> _Your goal_
Could you report every line of the listing below that holds the word "includegraphics"?

BEGIN

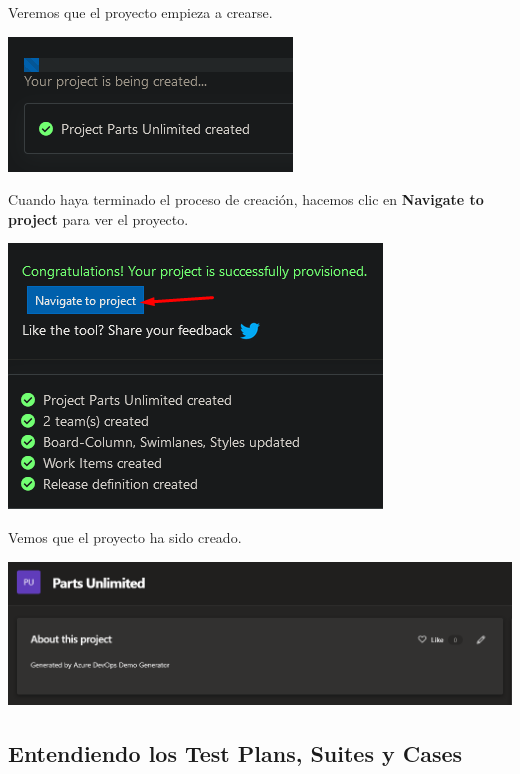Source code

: \documentclass{elsarticle}
\begin{document}
Veremos que el proyecto empieza a crearse.
\begin{center}
	\includegraphics{img/Screenshot_14.png}
\end{center}

Cuando haya terminado el proceso de creación, hacemos clic en \textbf{Navigate to project} para ver el proyecto.
\begin{center}
	\includegraphics{img/Screenshot_15.png}
\end{center}

Vemos que el proyecto ha sido creado.
\begin{center}
	\includegraphics[width=\columnwidth]{img/Screenshot_16.png}
\end{center}

\subsection{Entendiendo los Test Plans, Suites y Cases}
\end{document}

END

> _Exercise output_
	\includegraphics{img/Screenshot_14.png}
	\includegraphics{img/Screenshot_15.png}
	\includegraphics[width=\columnwidth]{img/Screenshot_16.png}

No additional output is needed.